Ihagee Kamerawerk's medium format 6x6cm SLR system based on the Pentacon six legacy. It consisted of a single camera, the EXAKTA 66, with a more modern and stylish design of the camera body, but also with the same good old Pentacon six breech-lock bayonet mount and a choice of a TTL prism finder or a folding hood with magnifier for comfortable waist level shooting. The camera was announced at Photokina 1984, produced from 1985 in small batches and sold from 1986. It was not very popular, and in total no more than 5-6 thousand units were sold.
A versatile lens range for the EXAKTA 66 covered altogether twelve interchangeable lenses of focal lengths from 60mm** to 280mm. It included two Variogon zooms and a 55mm PCS tilt-and-shift lens. Symmar-S and M-Componon were special lenses intended for macrophotography with the extension bellows. All these lenses were top quality computer designed systems*** of a famous make: Schneider-Kreuznach. All had a spring-loaded auto-stopdown mechanism and a coupling pin for automatic aperture input into the TTL metering system of the prism finder.
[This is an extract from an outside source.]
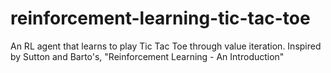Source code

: # reinforcement-learning-tic-tac-toe
An RL agent that learns to play Tic Tac Toe through value iteration. Inspired by Sutton and Barto's, "Reinforcement Learning - An Introduction"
** Manufacturer's literature also mentioned a Schneider-Kreuznach Curtagon 40/4 ultra-wide angle lens, however, apparently, it only existed in catalogs and was never actually released.
*** These optical designs, however, were not unique: Schneider-Kreuznach produced them not only for the EXAKTA 66, but also for Bronica SQ, Hasselblad 500/200/2000 and Rolleiflex SLX/6000 series cameras.